There are scientific and biological explanations for exactly what happens when you get this excited (which your body sees as a state of stress). It starts pumping glucose, the brain’s favorite molecule, out of the liver and into the bloodstream to facilitate memory, thinking and learning. For example, imagine you encounter a bear in the woods. “As muscle energy, you need energy to fight a bear or run away from a bear,” says McNay, and don’t waste it on memory formation or anything like that. At the same time, the vagus nerve, which regulates the function of internal organs, is stimulated. “You’re saying, ‘Hey, we’re really stressed. We’re running from bears or watching Taylor Swift.'”
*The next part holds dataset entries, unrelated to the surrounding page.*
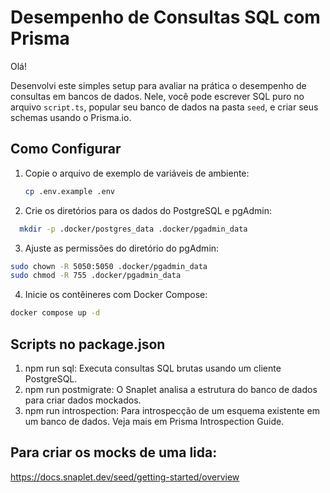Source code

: # Desempenho de Consultas SQL com Prisma

Olá!

Desenvolvi este simples setup para avaliar na prática o desempenho de consultas em bancos de dados. Nele, você pode escrever SQL puro no arquivo `script.ts`, popular seu banco de dados na pasta `seed`, e criar seus schemas usando o Prisma.io.

## Como Configurar

1. Copie o arquivo de exemplo de variáveis de ambiente:
   ```bash
   cp .env.example .env
   ```
2. Crie os diretórios para os dados do PostgreSQL e pgAdmin:
  ```bash
    mkdir -p .docker/postgres_data .docker/pgadmin_data
```
3. Ajuste as permissões do diretório do pgAdmin:
```bash
sudo chown -R 5050:5050 .docker/pgadmin_data
sudo chmod -R 755 .docker/pgadmin_data
```
4. Inicie os contêineres com Docker Compose:
```bash
docker compose up -d
```

## Scripts no package.json
1. npm run sql: Executa consultas SQL brutas usando um cliente PostgreSQL.
2. npm run postmigrate: O Snaplet analisa a estrutura do banco de dados para criar dados mockados.
3. npm run introspection: Para introspecção de um esquema existente em um banco de dados. Veja mais em Prisma Introspection Guide.


## Para criar os mocks de uma lida:
https://docs.snaplet.dev/seed/getting-started/overview
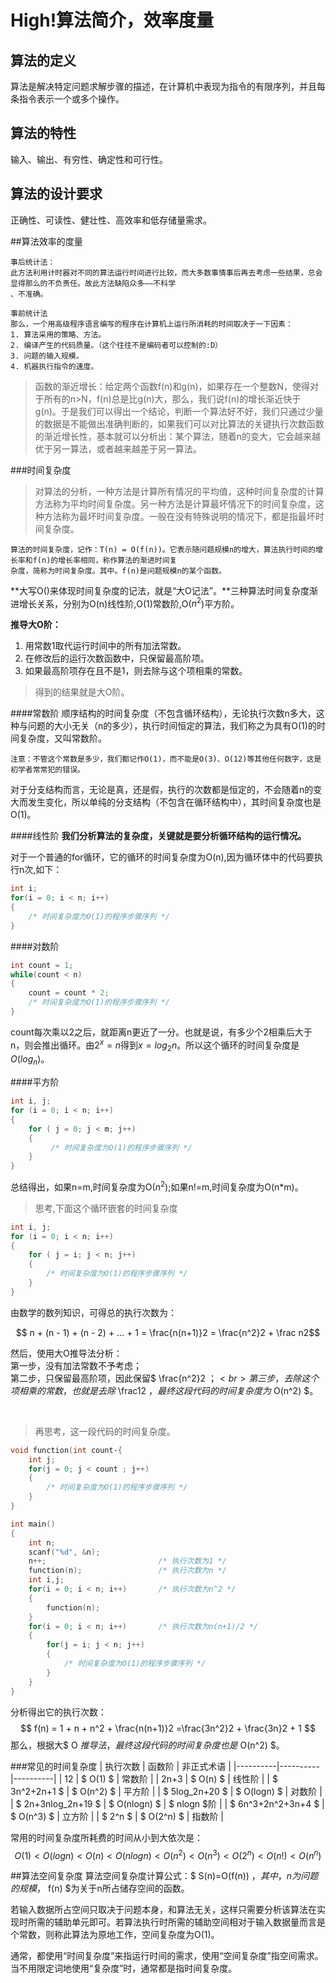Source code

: # High!算法简介，效率度量


## 算法的定义
算法是解决特定问题求解步骤的描述，在计算机中表现为指令的有限序列，并且每条指令表示一个或多个操作。


## 算法的特性
输入、输出、有穷性、确定性和可行性。

## 算法的设计要求
正确性、可读性、健壮性、高效率和低存储量需求。


##算法效率的度量

```
事后统计法：
此方法利用计时器对不同的算法运行时间进行比较，而大多数事情事后再去考虑一些结果，总会显得那么的不负责任。故此方法缺陷众多——不科学
、不准确。

事前统计法
那么，一个用高级程序语言编写的程序在计算机上运行所消耗的时间取决于一下因素：
1. 算法采用的策略、方法。
2. 编译产生的代码质量。（这个往往不是编码者可以控制的:D）
3. 问题的输入规模。
4. 机器执行指令的速度。
```

>函数的渐近增长：给定两个函数f(n)和g(n)，如果存在一个整数N，使得对于所有的n>N，f(n)总是比g(n)大，那么，我们说f(n)的增长渐近快于g(n)。于是我们可以得出一个结论，判断一个算法好不好，我们只通过少量的数据是不能做出准确判断的，如果我们可以对比算法的关键执行次数函数的渐近增长性，基本就可以分析出：某个算法，随着n的变大，它会越来越优于另一算法，或者越来越差于另一算法。



###时间复杂度
>对算法的分析，一种方法是计算所有情况的平均值，这种时间复杂度的计算方法称为平均时间复杂度。另一种方法是计算最坏情况下的时间复杂度，这种方法称为最坏时间复杂度。一般在没有特殊说明的情况下，都是指最坏时间复杂度。

```
算法的时间复杂度，记作：T(n) = O(f(n))。它表示随问题规模n的增大，算法执行时间的增长率和f(n)的增长率相同，称作算法的渐进时间复
杂度，简称为时间复杂度。其中。f(n)是问题规模n的某个函数。
```

**大写O()来体现时间复杂度的记法，就是“大O记法”。**三种算法时间复杂度渐进增长关系，分别为O(n)线性阶,O(1)常数阶,O($n^2$)平方阶。

**推导大O阶：**

1. 用常数1取代运行时间中的所有加法常数。
2. 在修改后的运行次数函数中，只保留最高阶项。
3. 如果最高阶项存在且不是1，则去除与这个项相乘的常数。

>得到的结果就是大O阶。

####常数阶
顺序结构的时间复杂度（不包含循环结构），无论执行次数n多大，这种与问题的大小无关（n的多少），执行时间恒定的算法，我们称之为具有O(1)的时间复杂度，又叫常数阶。

```
注意：不管这个常数是多少，我们都记作O(1)，而不能是O(3)、O(12)等其他任何数字，这是初学者常常犯的错误。
```

对于分支结构而言，无论是真，还是假，执行的次数都是恒定的，不会随着n的变大而发生变化，所以单纯的分支结构（不包含在循环结构中），其时间复杂度也是O(1)。

####线性阶
**我们分析算法的复杂度，关键就是要分析循环结构的运行情况。**

对于一个普通的for循环，它的循环的时间复杂度为O(n),因为循环体中的代码要执行n次,如下：
```c
int i;
for(i = 0; i < n; i++)
{
    /* 时间复杂度为O(1)的程序步骤序列 */
}
```

####对数阶
```c
int count = 1;
while(count < n)
{
    count = count * 2;
    /* 时间复杂度为O(1)的程序步骤序列 */
}
```

count每次乘以2之后，就距离n更近了一分。也就是说，有多少个2相乘后大于n，则会推出循环。由$2^x=n$得到$x=log_2n$。所以这个循环的时间复杂度是$O(log_n)$。

####平方阶
```c
int i, j;
for (i = 0; i < n; i++)
{
    for ( j = 0; j < m; j++)
    {
         /* 时间复杂度为O(1)的程序步骤序列 */
    }
}
```

总结得出，如果n=m,时间复杂度为O($n^2$);如果n!=m,时间复杂度为O(n*m)。

>思考,下面这个循环嵌套的时间复杂度

```c
int i, j;
for (i = 0; i < n; i++)
{
    for ( j = i; j < n; j++)
    {
        /* 时间复杂度为O(1)的程序步骤序列 */
    }
}
```

由数学的数列知识，可得总的执行次数为：

$$ n + (n - 1) + (n - 2) + ... + 1 = \frac{n(n+1)}2 = \frac{n^2}2 + \frac n2$$

然后，使用大O推导法分析：
<br>第一步，没有加法常数不予考虑；
<br>第二步，只保留最高阶项，因此保留$ \frac{n^2}2 $；
<br>第三步，去除这个项相乘的常数，也就是去除$ \frac12 $，最终这段代码的时间复杂度为$ O(n^2) $。

<br>

>再思考，这一段代码的时间复杂度。

```c
void function(int count·{
    int j;
    for(j = 0; j < count ; j++)
    {
        /* 时间复杂度为O(1)的程序步骤序列 */
    }
}

int main()
{
    int n;                     
    scanf("%d", &n);           
    n++;                         /* 执行次数为1 */
    function(n);                 /* 执行次数为n */
    int i,j;
    for(i = 0; i < n; i++)       /* 执行次数为n^2 */
    {
        function(n);
    }
    for(i = 0; i < n; i++)       /* 执行次数为n(n+1)/2 */
    {
        for(j = i; j < n; j++)  
        {
            /* 时间复杂度为O(1)的程序步骤序列 */
        }
    }
}
```

分析得出它的执行次数：                 
$$ f(n) = 1 + n + n^2 + \frac{n(n+1)}2 =\frac{3n^2}2 + \frac{3n}2 + 1 $$
那么，根据大$ O $推导法，最终这段代码的时间复杂度也是$ O(n^2) $。

###常见的时间复杂度
| 执行次数 | 函数阶 | 非正式术语 |
|----------|----------|----------|
| 12 | $ O(1) $ | 常数阶 |
| 2n+3 | $ O(n) $ | 线性阶 |
| $ 3n^2+2n+1 $ | $ O(n^2) $ | 平方阶 |
| $ 5log_2n+20 $ | $ O(logn) $ | 对数阶 |
| $ 2n+3nlog_2n+19 $ | $ O(nlogn) $ | $ nlogn $阶 |
| $ 6n^3+2n^2+3n+4 $ | $ O(n^3) $ | 立方阶 |
| $ 2^n $ | $ O(2^n) $ | 指数阶 |

常用的时间复杂度所耗费的时间从小到大依次是：
$$ O(1)<O(logn)<O(n)<O(nlogn)<O(n^2)<O(n^3)<O(2^n)<O(n!)<O(n^n) $$

##算法空间复杂度
算法空间复杂度计算公式：$ S(n)=O(f(n)) $，其中，n为问题的规模，$ f(n) $为关于n所占储存空间的函数。

若输入数据所占空间只取决于问题本身，和算法无关，这样只需要分析该算法在实现时所需的辅助单元即可。若算法执行时所需的辅助空间相对于输入数据量而言是个常数，则称此算法为原地工作，空间复杂度为O(1)。

通常，都使用“时间复杂度”来指运行时间的需求，使用“空间复杂度”指空间需求。当不用限定词地使用“复杂度”时，通常都是指时间复杂度。





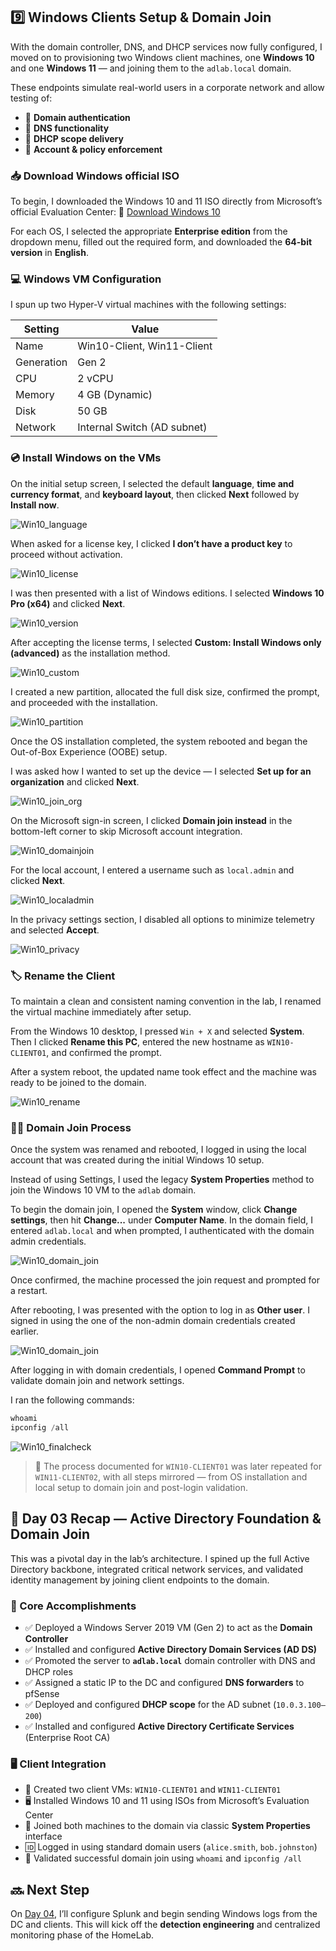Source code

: ## 9️⃣ Windows Clients Setup & Domain Join

With the domain controller, DNS, and DHCP services now fully configured, I moved on to provisioning two Windows client machines, one **Windows 10** and one **Windows 11** — and joining them to the `adlab.local` domain.

These endpoints simulate real-world users in a corporate network and allow testing of:

- 🛂 **Domain authentication**
- 🧠 **DNS functionality**
- 🔁 **DHCP scope delivery**
- 🔐 **Account & policy enforcement**

### 📥 Download Windows official ISO

To begin, I downloaded the Windows 10 and 11 ISO directly from Microsoft’s official Evaluation Center: 🔗 [Download Windows 10](https://www.microsoft.com/en-us/evalcenter/)

For each OS, I selected the appropriate **Enterprise edition** from the dropdown menu, filled out the required form, and downloaded the **64-bit version** in **English**.

### 💻 Windows VM Configuration

I spun up two Hyper-V virtual machines with the following settings:

| **Setting**  | **Value**                      |
|--------------|--------------------------------|
| Name         | Win10-Client, Win11-Client     |
| Generation   | Gen 2                          |
| CPU          | 2 vCPU                         |
| Memory       | 4 GB (Dynamic)                 |
| Disk         | 50 GB                          |
| Network      | Internal Switch (AD subnet)    |

### 💿 Install Windows on the VMs

On the initial setup screen, I selected the default **language**, **time and currency format**, and **keyboard layout**, then clicked **Next** followed by **Install now**.

![Win10_language](https://github.com/gkopacz/CyberSec-HomeLab/blob/main/images/AD-VM/WinSrv-win10-lang.png)

When asked for a license key, I clicked **I don’t have a product key** to proceed without activation.

![Win10_license](https://github.com/gkopacz/CyberSec-HomeLab/blob/main/images/AD-VM/WinSrv-win10-license.png)

I was then presented with a list of Windows editions. I selected **Windows 10 Pro (x64)** and clicked **Next**.

![Win10_version](https://github.com/gkopacz/CyberSec-HomeLab/blob/main/images/AD-VM/WinSrv-win10-version.png)

After accepting the license terms, I selected **Custom: Install Windows only (advanced)** as the installation method. 

![Win10_custom](https://github.com/gkopacz/CyberSec-HomeLab/blob/main/images/AD-VM/WinSrv-win10-custom.png)

I created a new partition, allocated the full disk size, confirmed the prompt, and proceeded with the installation.

![Win10_partition](https://github.com/gkopacz/CyberSec-HomeLab/blob/main/images/AD-VM/WinSrv-win10-partition.png)

Once the OS installation completed, the system rebooted and began the Out-of-Box Experience (OOBE) setup.

I was asked how I wanted to set up the device — I selected **Set up for an organization** and clicked **Next**.

![Win10_join_org](https://github.com/gkopacz/CyberSec-HomeLab/blob/main/images/AD-VM/WinSrv-win10-org.png)

On the Microsoft sign-in screen, I clicked **Domain join instead** in the bottom-left corner to skip Microsoft account integration.

![Win10_domainjoin](https://github.com/gkopacz/CyberSec-HomeLab/blob/main/images/AD-VM/WinSrv-win10-domainjoin.png)

For the local account, I entered a username such as `local.admin` and clicked **Next**.

![Win10_localadmin](https://github.com/gkopacz/CyberSec-HomeLab/blob/main/images/AD-VM/WinSrv-win10-localadmin.png)

In the privacy settings section, I disabled all options to minimize telemetry and selected **Accept**. 

![Win10_privacy](https://github.com/gkopacz/CyberSec-HomeLab/blob/main/images/AD-VM/WinSrv-win10-privacy.png)

### 🏷️ Rename the Client 

To maintain a clean and consistent naming convention in the lab, I renamed the virtual machine immediately after setup.

From the Windows 10 desktop, I pressed `Win + X` and selected **System**. Then I clicked **Rename this PC**, entered the new hostname as `WIN10-CLIENT01`, and confirmed the prompt. 

After a system reboot, the updated name took effect and the machine was ready to be joined to the domain.

![Win10_rename](https://github.com/gkopacz/CyberSec-HomeLab/blob/main/images/AD-VM/WinSrv-win10-rename-host.png)

### 🧑‍💼 Domain Join Process

Once the system was renamed and rebooted, I logged in using the local account that was created during the initial Windows 10 setup.

Instead of using Settings, I used the legacy **System Properties** method to join the Windows 10 VM to the `adlab` domain.

To begin the domain join, I opened the **System** window, click **Change settings**, then hit **Change...** under **Computer Name**. In the domain field, I entered `adlab.local` and when prompted, I authenticated with the domain admin credentials.

![Win10_domain_join](https://github.com/gkopacz/CyberSec-HomeLab/blob/main/images/AD-VM/WinSrv-win10-domain-join.png)

Once confirmed, the machine processed the join request and prompted for a restart. 

After rebooting, I was presented with the option to log in as **Other user**. I signed in using the one of the non-admin domain credentials created earlier.

![Win10_domain_join](https://github.com/gkopacz/CyberSec-HomeLab/blob/main/images/AD-VM/WinSrv-win10-domain-signin.png)

After logging in with domain credentials, I opened **Command Prompt** to validate domain join and network settings.

I ran the following commands:

```powershell
whoami
ipconfig /all
```

![Win10_finalcheck](https://github.com/gkopacz/CyberSec-HomeLab/blob/main/images/AD-VM/WinSrv-win10-finalcheck.png)

> 🚩 The process documented for `WIN10-CLIENT01` was later repeated for `WIN11-CLIENT02`, with all steps mirrored — from OS installation and local setup to domain join and post-login validation.

## 🔁 Day 03 Recap — Active Directory Foundation & Domain Join

This was a pivotal day in the lab’s architecture. I spined up the full Active Directory backbone, integrated critical network services, and validated identity management by joining client endpoints to the domain. 

### 🧱 Core Accomplishments

- ✅ Deployed a Windows Server 2019 VM (Gen 2) to act as the **Domain Controller**
- ✅ Installed and configured **Active Directory Domain Services (AD DS)**
- ✅ Promoted the server to **`adlab.local`** domain controller with DNS and DHCP roles
- ✅ Assigned a static IP to the DC and configured **DNS forwarders** to pfSense
- ✅ Deployed and configured **DHCP scope** for the AD subnet (`10.0.3.100–200`)
- ✅ Installed and configured **Active Directory Certificate Services** (Enterprise Root CA)

### 🖥️ Client Integration

- 🧩 Created two client VMs: `WIN10-CLIENT01` and `WIN11-CLIENT01`
- 🖥️ Installed Windows 10 and 11 using ISOs from Microsoft’s Evaluation Center
- 🔐 Joined both machines to the domain via classic **System Properties** interface
- 🆔 Logged in using standard domain users (`alice.smith`, `bob.johnston`)
- 📡 Validated successful domain join using `whoami` and `ipconfig /all`

## 🔜 Next Step

On [Day 04](https://github.com/gkopacz/CyberSec-HomeLab/blob/main/Day04-Splunk-Logging-and-Monitoring), I’ll configure Splunk and begin sending Windows logs from the DC and clients. This will kick off the **detection engineering** and centralized monitoring phase of the HomeLab.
This response causes the amygdala (the part of the brain responsible for processing emotions) to release a neurotransmitter called noradrenaline. It helps tag memories as having a lot of emotional content, increasing the chances that the memory will be vividly stored in your mind. But McNay describes the process as an inverted U. Too much is not good, he says. What’s more, adding caffeine or alcohol to it will likely tilt the curve further to the right, meaning your brain will have a harder time creating and storing new memories.
read more: How stress is actually good for you
It’s surprising that we don’t remember all the things we think we should remember about big events, said Robert Kraft, a professor of cognitive psychology at Otterbein University in Westerville, Ohio. Say it’s unfortunate. “We paid a lot of money for it. “But our expectations are too high. It’s not a memory, it’s not a recording device.”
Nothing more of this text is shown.